• _RECORDS FOR THE TASK_:
========================================
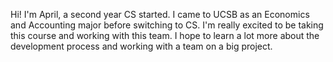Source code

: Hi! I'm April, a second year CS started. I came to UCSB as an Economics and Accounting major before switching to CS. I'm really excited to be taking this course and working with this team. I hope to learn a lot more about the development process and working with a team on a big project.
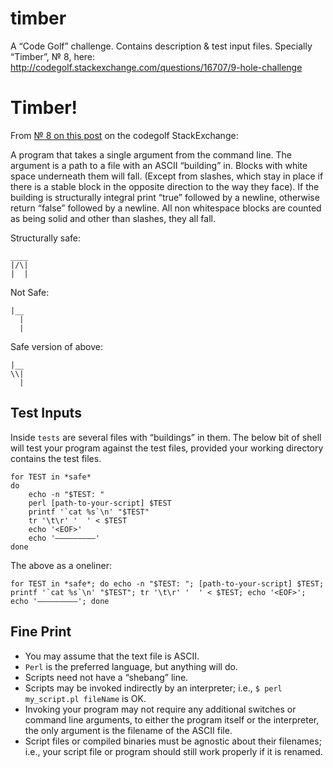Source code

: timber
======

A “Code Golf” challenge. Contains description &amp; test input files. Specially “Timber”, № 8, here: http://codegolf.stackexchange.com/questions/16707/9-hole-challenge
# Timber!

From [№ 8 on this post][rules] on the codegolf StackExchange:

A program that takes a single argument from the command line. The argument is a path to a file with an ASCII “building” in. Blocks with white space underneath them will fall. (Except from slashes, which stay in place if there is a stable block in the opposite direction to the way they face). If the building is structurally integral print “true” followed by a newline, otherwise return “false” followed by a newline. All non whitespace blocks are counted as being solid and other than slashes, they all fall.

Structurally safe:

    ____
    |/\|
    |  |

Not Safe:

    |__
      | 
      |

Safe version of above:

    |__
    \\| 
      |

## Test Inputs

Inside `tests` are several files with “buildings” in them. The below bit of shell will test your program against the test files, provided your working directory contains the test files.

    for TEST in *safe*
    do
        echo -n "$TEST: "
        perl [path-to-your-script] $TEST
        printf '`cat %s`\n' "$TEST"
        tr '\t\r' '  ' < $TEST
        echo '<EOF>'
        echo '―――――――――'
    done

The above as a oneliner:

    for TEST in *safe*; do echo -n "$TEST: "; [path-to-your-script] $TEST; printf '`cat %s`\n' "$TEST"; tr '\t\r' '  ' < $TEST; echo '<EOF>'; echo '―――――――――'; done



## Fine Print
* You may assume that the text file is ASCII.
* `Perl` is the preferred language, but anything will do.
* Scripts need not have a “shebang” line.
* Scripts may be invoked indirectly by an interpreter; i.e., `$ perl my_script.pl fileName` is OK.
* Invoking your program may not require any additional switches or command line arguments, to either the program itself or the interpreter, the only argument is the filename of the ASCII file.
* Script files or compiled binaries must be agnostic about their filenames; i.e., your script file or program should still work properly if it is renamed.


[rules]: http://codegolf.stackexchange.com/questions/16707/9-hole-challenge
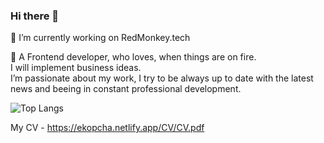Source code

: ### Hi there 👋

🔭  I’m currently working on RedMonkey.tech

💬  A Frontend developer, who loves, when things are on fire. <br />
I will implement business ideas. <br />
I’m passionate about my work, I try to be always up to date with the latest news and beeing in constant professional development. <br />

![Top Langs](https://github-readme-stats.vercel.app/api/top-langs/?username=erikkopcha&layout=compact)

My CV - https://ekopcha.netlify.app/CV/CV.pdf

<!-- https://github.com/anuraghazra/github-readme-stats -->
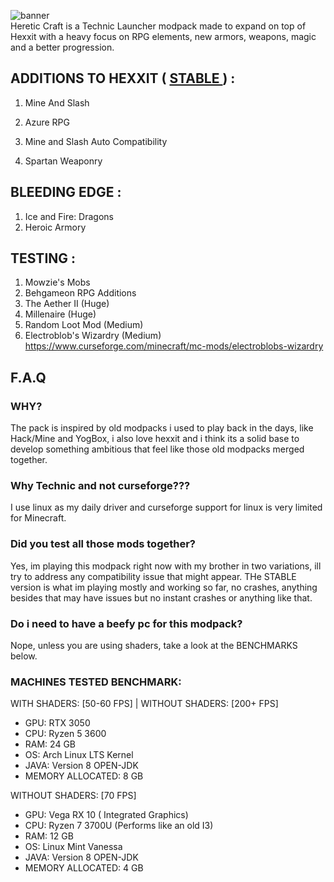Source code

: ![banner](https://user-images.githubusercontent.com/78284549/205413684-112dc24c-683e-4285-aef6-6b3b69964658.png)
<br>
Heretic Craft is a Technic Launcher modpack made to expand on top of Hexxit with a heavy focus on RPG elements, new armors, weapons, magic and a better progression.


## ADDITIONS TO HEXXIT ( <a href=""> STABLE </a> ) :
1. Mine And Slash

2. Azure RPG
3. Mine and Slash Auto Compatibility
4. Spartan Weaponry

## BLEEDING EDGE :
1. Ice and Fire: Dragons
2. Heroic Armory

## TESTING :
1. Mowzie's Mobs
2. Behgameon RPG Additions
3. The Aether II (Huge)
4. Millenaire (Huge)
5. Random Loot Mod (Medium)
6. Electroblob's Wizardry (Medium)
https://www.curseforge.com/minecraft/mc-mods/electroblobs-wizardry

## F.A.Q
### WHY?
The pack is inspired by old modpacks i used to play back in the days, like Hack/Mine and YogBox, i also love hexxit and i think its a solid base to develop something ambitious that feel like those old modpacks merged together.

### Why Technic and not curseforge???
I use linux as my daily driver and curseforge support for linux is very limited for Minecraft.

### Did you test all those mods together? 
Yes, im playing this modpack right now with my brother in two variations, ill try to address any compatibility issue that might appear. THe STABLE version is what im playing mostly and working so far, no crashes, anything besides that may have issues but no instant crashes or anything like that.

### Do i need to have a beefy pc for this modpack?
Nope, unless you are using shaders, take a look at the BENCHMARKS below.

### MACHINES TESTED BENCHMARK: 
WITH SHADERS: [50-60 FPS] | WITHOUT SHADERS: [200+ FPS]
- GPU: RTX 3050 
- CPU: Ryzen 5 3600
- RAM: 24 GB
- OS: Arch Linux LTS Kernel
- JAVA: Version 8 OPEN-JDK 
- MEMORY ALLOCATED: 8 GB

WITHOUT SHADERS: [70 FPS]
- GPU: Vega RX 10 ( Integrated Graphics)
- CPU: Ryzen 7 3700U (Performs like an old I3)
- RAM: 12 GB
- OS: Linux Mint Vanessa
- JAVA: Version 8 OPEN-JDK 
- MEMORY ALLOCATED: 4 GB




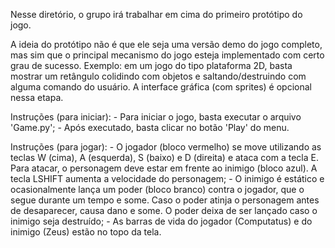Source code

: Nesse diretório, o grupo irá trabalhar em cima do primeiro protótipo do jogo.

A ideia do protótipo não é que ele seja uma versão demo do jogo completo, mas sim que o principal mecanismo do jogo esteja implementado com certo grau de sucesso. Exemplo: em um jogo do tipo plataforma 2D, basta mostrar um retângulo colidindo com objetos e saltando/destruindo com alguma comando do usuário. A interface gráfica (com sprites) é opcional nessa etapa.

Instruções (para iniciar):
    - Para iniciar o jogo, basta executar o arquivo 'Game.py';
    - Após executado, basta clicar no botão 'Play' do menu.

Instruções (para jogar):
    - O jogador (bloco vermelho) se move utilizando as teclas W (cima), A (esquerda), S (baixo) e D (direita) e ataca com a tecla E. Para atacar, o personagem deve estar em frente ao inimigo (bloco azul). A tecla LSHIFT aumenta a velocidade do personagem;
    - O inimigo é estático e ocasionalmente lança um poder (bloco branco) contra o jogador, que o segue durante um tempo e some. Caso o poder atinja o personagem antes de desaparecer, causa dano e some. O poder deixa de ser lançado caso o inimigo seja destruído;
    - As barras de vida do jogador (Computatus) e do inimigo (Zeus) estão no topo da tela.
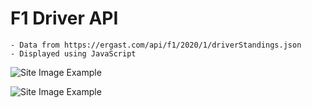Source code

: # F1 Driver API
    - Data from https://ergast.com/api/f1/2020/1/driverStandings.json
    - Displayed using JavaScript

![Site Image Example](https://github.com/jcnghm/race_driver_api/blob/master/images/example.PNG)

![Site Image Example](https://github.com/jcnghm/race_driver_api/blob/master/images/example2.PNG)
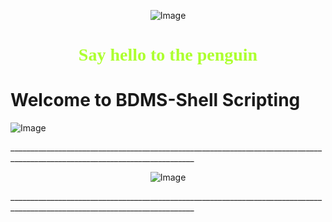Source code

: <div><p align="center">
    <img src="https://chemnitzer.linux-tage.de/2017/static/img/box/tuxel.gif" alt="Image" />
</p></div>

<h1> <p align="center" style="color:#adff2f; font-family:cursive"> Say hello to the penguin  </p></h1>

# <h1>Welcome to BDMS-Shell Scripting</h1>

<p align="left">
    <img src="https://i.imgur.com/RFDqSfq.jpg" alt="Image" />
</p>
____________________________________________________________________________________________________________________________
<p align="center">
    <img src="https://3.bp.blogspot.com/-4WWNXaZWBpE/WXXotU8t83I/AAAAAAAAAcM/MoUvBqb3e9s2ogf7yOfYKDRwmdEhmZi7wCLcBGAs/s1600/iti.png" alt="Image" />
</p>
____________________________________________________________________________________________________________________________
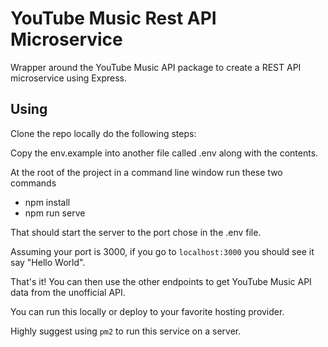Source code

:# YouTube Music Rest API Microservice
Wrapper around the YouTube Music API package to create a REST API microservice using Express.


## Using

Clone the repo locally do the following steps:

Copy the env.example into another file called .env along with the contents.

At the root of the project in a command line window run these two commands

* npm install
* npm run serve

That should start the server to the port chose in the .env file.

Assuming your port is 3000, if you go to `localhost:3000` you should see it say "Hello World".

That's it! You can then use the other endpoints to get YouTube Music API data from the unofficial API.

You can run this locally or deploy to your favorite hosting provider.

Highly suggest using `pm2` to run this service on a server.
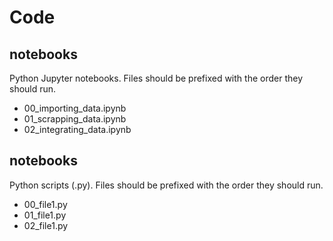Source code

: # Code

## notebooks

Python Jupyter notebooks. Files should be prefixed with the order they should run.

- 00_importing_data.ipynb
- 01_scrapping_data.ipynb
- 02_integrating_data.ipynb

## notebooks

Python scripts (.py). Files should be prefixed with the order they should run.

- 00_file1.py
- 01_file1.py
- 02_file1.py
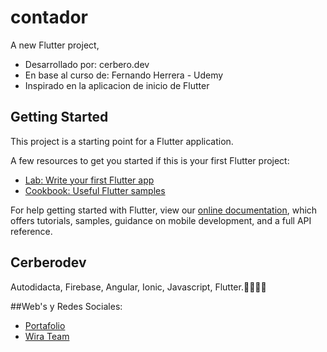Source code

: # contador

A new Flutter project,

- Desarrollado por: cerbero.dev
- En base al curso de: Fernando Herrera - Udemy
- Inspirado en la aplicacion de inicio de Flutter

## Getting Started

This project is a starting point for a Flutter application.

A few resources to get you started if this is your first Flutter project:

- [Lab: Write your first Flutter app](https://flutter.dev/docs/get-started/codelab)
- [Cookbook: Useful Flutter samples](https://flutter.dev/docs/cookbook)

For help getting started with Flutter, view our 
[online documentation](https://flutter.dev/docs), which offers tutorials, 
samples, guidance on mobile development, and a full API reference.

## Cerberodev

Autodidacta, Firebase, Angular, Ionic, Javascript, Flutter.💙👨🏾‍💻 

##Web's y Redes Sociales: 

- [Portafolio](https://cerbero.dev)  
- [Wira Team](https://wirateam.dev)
========================================
• _ASSIGNED TASK_:
Copy out all lines from the material above that contain the string "stats".

• _ANSWER FOR THIS EXERCISE_:
![Top Langs](https://github-readme-stats.vercel.app/api/top-langs/?username=erikkopcha&layout=compact)
<!-- https://github.com/anuraghazra/github-readme-stats -->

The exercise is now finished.